▶ The problem: Write out each record below exactly as it appears, with no pictures.

[Rendered images with source text]

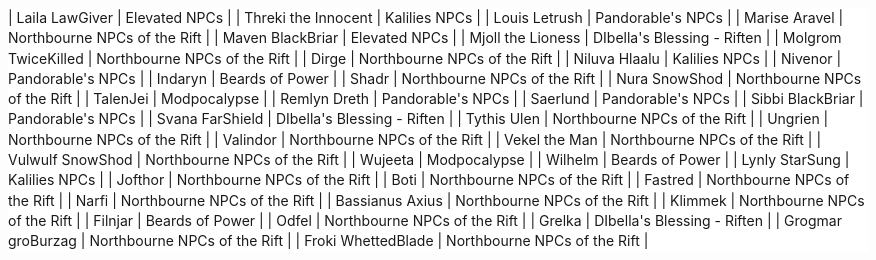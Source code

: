 | Laila LawGiver       | Elevated NPCs                        |
| Threki the Innocent  | Kalilies NPCs                        |
| Louis Letrush        | Pandorable's NPCs                    |
| Marise Aravel        | Northbourne NPCs of the Rift         |
| Maven BlackBriar     | Elevated NPCs                        |
| Mjoll the Lioness    | DIbella's Blessing - Riften          |
| Molgrom TwiceKilled  | Northbourne NPCs of the Rift         |
| Dirge                | Northbourne NPCs of the Rift         |
| Niluva Hlaalu        | Kalilies NPCs                        |
| Nivenor              | Pandorable's NPCs                    |
| Indaryn              | Beards of Power                      |
| Shadr                | Northbourne NPCs of the Rift         |
| Nura SnowShod        | Northbourne NPCs of the Rift         |
| TalenJei             | Modpocalypse                         |
| Remlyn Dreth         | Pandorable's NPCs                    |
| Saerlund             | Pandorable's NPCs                    |
| Sibbi BlackBriar     | Pandorable's NPCs                    |
| Svana FarShield      | DIbella's Blessing - Riften          |
| Tythis Ulen          | Northbourne NPCs of the Rift         |
| Ungrien              | Northbourne NPCs of the Rift         |
| Valindor             | Northbourne NPCs of the Rift         |
| Vekel the Man        | Northbourne NPCs of the Rift         |
| Vulwulf SnowShod     | Northbourne NPCs of the Rift         |
| Wujeeta              | Modpocalypse                         |
| Wilhelm              | Beards of Power                      |
| Lynly StarSung       | Kalilies NPCs                        |
| Jofthor              | Northbourne NPCs of the Rift         |
| Boti                 | Northbourne NPCs of the Rift         |
| Fastred              | Northbourne NPCs of the Rift         |
| Narfi                | Northbourne NPCs of the Rift         |
| Bassianus Axius      | Northbourne NPCs of the Rift         |
| Klimmek              | Northbourne NPCs of the Rift         |
| Filnjar              | Beards of Power                      |
| Odfel                | Northbourne NPCs of the Rift         |
| Grelka               | DIbella's Blessing - Riften          |
| Grogmar groBurzag    | Northbourne NPCs of the Rift         |
| Froki WhettedBlade   | Northbourne NPCs of the Rift         |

▶ Solved problem:
Source code

: | Laila LawGiver       | Elevated NPCs                        |
| Threki the Innocent  | Kalilies NPCs                        |
| Louis Letrush        | Pandorable's NPCs                    |
| Marise Aravel        | Northbourne NPCs of the Rift         |
| Maven BlackBriar     | Elevated NPCs                        |
| Mjoll the Lioness    | DIbella's Blessing - Riften          |
| Molgrom TwiceKilled  | Northbourne NPCs of the Rift         |
| Dirge                | Northbourne NPCs of the Rift         |
| Niluva Hlaalu        | Kalilies NPCs                        |
| Nivenor              | Pandorable's NPCs                    |
| Indaryn              | Beards of Power                      |
| Shadr                | Northbourne NPCs of the Rift         |
| Nura SnowShod        | Northbourne NPCs of the Rift         |
| TalenJei             | Modpocalypse                         |
| Remlyn Dreth         | Pandorable's NPCs                    |
| Saerlund             | Pandorable's NPCs                    |
| Sibbi BlackBriar     | Pandorable's NPCs                    |
| Svana FarShield      | DIbella's Blessing - Riften          |
| Tythis Ulen          | Northbourne NPCs of the Rift         |
| Ungrien              | Northbourne NPCs of the Rift         |
| Valindor             | Northbourne NPCs of the Rift         |
| Vekel the Man        | Northbourne NPCs of the Rift         |
| Vulwulf SnowShod     | Northbourne NPCs of the Rift         |
| Wujeeta              | Modpocalypse                         |
| Wilhelm              | Beards of Power                      |
| Lynly StarSung       | Kalilies NPCs                        |
| Jofthor              | Northbourne NPCs of the Rift         |
| Boti                 | Northbourne NPCs of the Rift         |
| Fastred              | Northbourne NPCs of the Rift         |
| Narfi                | Northbourne NPCs of the Rift         |
| Bassianus Axius      | Northbourne NPCs of the Rift         |
| Klimmek              | Northbourne NPCs of the Rift         |
| Filnjar              | Beards of Power                      |
| Odfel                | Northbourne NPCs of the Rift         |
| Grelka               | DIbella's Blessing - Riften          |
| Grogmar groBurzag    | Northbourne NPCs of the Rift         |
| Froki WhettedBlade   | Northbourne NPCs of the Rift         |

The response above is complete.